What ho.  Without further ado, here are some amusingly appropriate names your ever-watchful-for-amusingly-appropriate-names correspondents have uncovered of late...

Politics is back in the news, so we begin with Tory budget slasher Kay Cutts,

Not to mention her pie-eyed comrade Mark Reckless,

Expert in non-verbal communication, the late Prof. R.L. Birdwhistell,

BP VP Ken "how'd you plug these oil" Wells,

Judge Price recently had cause to ask: "how much?"

Nuclear engineer Sue Ion,

Hot on her heels, theoretical astrophysicist Alan Heavens,

And journalist and non-observer of embargoes Jonathan Leake (doubly appropriate that one, as the story was about menstruation).

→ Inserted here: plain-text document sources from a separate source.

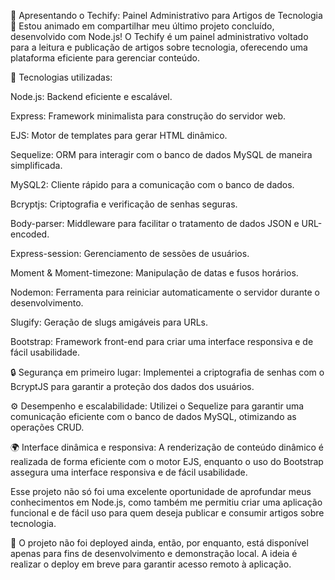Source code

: 🚀 Apresentando o Techify: Painel Administrativo para Artigos de Tecnologia 🚀
Estou animado em compartilhar meu último projeto concluído, desenvolvido com Node.js! O Techify é um painel administrativo voltado para a leitura e publicação de artigos sobre tecnologia, oferecendo uma plataforma eficiente para gerenciar conteúdo.

🔧 Tecnologias utilizadas:

Node.js: Backend eficiente e escalável.

Express: Framework minimalista para construção do servidor web.

EJS: Motor de templates para gerar HTML dinâmico.

Sequelize: ORM para interagir com o banco de dados MySQL de maneira simplificada.

MySQL2: Cliente rápido para a comunicação com o banco de dados.

Bcryptjs: Criptografia e verificação de senhas seguras.

Body-parser: Middleware para facilitar o tratamento de dados JSON e URL-encoded.

Express-session: Gerenciamento de sessões de usuários.

Moment & Moment-timezone: Manipulação de datas e fusos horários.

Nodemon: Ferramenta para reiniciar automaticamente o servidor durante o desenvolvimento.

Slugify: Geração de slugs amigáveis para URLs.

Bootstrap: Framework front-end para criar uma interface responsiva e de fácil usabilidade.

🔒 Segurança em primeiro lugar: Implementei a criptografia de senhas com o BcryptJS para garantir a proteção dos dados dos usuários.

⚙️ Desempenho e escalabilidade: Utilizei o Sequelize para garantir uma comunicação eficiente com o banco de dados MySQL, otimizando as operações CRUD.

🌍 Interface dinâmica e responsiva: A renderização de conteúdo dinâmico é realizada de forma eficiente com o motor EJS, enquanto o uso do Bootstrap assegura uma interface responsiva e de fácil usabilidade.

Esse projeto não só foi uma excelente oportunidade de aprofundar meus conhecimentos em Node.js, como também me permitiu criar uma aplicação funcional e de fácil uso para quem deseja publicar e consumir artigos sobre tecnologia.

🔗 O projeto não foi deployed ainda, então, por enquanto, está disponível apenas para fins de desenvolvimento e demonstração local. A ideia é realizar o deploy em breve para garantir acesso remoto à aplicação.
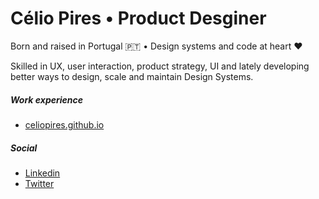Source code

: # Célio Pires • Product Desginer 
Born and raised in Portugal 🇵🇹 • Design systems and code at heart ❤️

Skilled in UX, user interaction, product strategy, UI and lately developing better ways to design, scale and maintain Design Systems. 

##### Work experience
- [celiopires.github.io](http://celiopires.github.io/)

##### Social
- [Linkedin](https://www.linkedin.com/in/celiopires/)
- [Twitter](https://twitter.com/celiows)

While we're on the subject of journalists, Samira Shackle wrote about child detention.

And here's a quango that has met an amusingly appropriate end:

"Chief Coroner of England and Wales/Chief Coroner’s Office (1 body)
No longer a statutory body - Abolish body and function."

The Chief Coroner is now 1 dead body.  Speaking of which, if you thought Philip Pagano died an amusingly appropriate death, Jimi Heselden didn't do a bad job of leaving the world feet-first either.